- [Task to complete] Look through the entries below. Report each line that has the word "pequeños" in it.

- [Provided entries]
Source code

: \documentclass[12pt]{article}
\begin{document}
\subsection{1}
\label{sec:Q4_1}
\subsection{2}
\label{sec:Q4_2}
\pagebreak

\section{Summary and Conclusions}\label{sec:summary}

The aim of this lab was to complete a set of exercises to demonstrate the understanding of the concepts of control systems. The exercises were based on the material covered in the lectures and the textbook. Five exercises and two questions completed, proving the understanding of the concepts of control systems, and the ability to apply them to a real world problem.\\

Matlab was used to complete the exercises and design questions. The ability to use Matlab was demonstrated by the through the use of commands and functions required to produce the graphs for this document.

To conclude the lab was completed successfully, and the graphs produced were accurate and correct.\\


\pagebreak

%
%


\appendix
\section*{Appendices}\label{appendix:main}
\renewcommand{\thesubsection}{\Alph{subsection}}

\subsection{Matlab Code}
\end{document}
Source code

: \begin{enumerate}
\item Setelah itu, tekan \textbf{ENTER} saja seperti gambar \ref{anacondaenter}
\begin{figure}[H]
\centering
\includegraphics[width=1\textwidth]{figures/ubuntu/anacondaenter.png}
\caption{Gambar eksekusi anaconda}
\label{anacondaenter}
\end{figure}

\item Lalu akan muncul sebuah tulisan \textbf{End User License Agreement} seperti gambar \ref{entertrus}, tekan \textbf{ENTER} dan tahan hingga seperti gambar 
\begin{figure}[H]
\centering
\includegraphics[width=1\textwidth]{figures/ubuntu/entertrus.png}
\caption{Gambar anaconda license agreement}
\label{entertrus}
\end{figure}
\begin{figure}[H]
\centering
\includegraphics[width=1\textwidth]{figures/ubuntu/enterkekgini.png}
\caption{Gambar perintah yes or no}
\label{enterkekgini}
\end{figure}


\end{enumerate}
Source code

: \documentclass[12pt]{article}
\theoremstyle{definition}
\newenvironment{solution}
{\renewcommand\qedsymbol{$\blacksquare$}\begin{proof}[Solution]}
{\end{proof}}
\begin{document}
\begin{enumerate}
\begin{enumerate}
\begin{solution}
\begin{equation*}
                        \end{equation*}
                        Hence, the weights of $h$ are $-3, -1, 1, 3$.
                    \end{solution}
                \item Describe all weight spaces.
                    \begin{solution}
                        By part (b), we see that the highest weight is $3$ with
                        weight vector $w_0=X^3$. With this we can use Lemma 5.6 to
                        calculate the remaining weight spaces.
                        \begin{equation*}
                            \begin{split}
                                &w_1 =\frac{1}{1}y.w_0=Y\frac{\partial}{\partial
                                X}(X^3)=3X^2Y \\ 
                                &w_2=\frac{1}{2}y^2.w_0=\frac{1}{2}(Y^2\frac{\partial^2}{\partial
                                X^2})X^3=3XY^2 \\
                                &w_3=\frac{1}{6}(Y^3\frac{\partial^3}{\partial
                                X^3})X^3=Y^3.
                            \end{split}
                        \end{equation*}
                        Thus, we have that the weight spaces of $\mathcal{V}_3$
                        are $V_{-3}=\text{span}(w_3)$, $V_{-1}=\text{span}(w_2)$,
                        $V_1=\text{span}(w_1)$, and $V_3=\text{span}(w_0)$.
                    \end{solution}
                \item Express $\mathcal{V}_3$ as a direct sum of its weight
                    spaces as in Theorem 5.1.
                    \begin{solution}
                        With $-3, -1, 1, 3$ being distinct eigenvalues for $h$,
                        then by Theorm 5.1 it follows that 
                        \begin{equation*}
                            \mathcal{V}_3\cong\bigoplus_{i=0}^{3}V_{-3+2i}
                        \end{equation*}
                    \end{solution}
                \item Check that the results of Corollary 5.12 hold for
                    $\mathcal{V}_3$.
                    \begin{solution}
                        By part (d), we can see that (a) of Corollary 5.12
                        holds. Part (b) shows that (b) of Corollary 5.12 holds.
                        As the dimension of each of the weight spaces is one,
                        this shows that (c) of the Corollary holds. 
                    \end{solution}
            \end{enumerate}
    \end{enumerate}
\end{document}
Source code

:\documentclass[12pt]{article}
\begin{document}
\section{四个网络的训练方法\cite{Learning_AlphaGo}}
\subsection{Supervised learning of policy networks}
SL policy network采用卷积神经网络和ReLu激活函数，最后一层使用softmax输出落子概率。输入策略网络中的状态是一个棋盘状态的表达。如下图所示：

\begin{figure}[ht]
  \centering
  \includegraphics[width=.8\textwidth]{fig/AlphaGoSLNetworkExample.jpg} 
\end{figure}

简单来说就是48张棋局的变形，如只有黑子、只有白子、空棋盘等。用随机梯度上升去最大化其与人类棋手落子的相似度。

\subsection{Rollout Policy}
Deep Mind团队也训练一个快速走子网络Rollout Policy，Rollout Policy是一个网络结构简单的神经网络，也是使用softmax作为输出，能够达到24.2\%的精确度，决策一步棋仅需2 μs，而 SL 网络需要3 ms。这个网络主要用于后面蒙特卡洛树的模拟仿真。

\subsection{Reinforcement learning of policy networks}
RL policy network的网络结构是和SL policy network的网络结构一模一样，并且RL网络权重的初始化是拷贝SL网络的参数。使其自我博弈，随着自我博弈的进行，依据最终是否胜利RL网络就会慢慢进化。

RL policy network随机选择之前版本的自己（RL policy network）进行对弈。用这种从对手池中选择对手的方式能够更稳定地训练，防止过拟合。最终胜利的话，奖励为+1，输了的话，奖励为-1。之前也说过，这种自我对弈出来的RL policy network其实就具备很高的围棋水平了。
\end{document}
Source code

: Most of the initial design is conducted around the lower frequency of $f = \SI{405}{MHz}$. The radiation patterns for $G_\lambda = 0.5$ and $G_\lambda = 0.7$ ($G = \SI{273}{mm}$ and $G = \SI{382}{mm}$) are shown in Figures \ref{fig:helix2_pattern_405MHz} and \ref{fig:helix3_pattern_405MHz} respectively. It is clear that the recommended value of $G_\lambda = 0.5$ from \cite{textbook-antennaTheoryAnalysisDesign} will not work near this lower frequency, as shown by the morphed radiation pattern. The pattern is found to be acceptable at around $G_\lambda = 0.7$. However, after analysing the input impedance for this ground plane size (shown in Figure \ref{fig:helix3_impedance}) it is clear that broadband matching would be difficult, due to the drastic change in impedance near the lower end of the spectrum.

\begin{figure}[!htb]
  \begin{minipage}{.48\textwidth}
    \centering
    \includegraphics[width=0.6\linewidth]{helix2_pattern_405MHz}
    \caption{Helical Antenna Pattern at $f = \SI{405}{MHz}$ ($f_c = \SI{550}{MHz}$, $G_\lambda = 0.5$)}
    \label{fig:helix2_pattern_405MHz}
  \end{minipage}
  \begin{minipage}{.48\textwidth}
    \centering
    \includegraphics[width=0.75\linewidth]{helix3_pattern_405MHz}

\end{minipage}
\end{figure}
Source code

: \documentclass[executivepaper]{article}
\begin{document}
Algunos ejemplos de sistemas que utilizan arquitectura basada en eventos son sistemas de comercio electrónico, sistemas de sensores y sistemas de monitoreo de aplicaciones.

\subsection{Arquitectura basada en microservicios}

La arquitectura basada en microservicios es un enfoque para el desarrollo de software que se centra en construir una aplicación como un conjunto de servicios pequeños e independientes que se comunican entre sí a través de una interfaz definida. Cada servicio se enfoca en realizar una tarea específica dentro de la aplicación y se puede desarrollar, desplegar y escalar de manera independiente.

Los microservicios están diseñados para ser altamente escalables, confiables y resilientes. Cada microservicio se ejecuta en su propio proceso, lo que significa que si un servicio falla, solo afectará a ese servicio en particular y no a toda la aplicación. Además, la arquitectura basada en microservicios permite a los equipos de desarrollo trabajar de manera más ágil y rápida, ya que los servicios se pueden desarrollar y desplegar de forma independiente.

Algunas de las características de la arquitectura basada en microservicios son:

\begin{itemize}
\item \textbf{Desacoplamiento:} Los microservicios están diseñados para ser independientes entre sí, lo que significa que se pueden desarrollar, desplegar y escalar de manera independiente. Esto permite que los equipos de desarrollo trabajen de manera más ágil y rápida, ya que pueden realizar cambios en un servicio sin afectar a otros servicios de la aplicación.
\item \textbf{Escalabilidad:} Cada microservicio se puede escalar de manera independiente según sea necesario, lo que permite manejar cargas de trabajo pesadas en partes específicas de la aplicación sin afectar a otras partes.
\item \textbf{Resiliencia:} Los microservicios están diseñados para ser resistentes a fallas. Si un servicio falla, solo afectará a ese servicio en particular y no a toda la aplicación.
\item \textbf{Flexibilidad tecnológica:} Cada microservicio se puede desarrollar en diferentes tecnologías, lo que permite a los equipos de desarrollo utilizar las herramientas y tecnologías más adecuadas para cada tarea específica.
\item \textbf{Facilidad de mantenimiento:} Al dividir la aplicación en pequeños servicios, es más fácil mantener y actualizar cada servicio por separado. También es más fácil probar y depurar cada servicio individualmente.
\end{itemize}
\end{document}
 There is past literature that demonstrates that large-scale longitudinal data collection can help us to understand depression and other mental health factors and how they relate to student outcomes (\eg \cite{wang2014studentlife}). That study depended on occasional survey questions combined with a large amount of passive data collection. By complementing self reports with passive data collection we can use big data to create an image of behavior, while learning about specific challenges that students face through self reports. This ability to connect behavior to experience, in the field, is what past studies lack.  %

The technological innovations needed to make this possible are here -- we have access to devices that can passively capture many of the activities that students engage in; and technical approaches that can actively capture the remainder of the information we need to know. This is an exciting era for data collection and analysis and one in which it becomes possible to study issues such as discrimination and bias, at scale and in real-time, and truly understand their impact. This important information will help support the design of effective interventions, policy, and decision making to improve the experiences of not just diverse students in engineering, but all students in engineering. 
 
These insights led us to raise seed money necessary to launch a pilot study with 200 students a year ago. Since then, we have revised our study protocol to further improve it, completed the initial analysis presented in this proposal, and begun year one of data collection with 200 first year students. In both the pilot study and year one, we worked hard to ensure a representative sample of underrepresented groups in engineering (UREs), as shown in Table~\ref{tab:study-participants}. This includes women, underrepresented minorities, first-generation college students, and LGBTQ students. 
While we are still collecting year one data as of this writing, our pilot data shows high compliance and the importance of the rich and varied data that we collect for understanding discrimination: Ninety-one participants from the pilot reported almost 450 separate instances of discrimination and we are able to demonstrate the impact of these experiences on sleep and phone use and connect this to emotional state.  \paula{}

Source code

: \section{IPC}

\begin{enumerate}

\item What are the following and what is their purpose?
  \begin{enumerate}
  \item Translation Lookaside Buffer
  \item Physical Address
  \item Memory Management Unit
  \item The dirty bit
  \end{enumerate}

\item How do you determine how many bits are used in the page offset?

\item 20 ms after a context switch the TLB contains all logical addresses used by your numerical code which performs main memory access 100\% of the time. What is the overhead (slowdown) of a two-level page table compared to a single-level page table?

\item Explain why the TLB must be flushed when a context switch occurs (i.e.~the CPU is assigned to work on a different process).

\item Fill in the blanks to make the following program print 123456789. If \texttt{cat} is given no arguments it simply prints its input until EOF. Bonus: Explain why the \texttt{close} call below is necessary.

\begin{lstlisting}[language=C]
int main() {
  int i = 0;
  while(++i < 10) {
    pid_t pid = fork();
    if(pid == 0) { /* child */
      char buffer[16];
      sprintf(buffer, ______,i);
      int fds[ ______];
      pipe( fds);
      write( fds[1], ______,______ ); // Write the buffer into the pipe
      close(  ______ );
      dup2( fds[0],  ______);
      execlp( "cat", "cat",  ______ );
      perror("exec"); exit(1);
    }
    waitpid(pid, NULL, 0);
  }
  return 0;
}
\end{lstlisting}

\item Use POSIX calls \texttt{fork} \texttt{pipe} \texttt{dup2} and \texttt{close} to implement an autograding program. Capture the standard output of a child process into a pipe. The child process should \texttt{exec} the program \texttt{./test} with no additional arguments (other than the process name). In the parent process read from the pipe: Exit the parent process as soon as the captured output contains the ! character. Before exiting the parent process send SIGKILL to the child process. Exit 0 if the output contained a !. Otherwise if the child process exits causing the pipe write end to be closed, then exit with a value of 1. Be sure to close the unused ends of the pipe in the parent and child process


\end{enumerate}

- [Answer area]
La arquitectura basada en microservicios es un enfoque para el desarrollo de software que se centra en construir una aplicación como un conjunto de servicios pequeños e independientes que se comunican entre sí a través de una interfaz definida. Cada servicio se enfoca en realizar una tarea específica dentro de la aplicación y se puede desarrollar, desplegar y escalar de manera independiente.
\item \textbf{Facilidad de mantenimiento:} Al dividir la aplicación en pequeños servicios, es más fácil mantener y actualizar cada servicio por separado. También es más fácil probar y depurar cada servicio individualmente.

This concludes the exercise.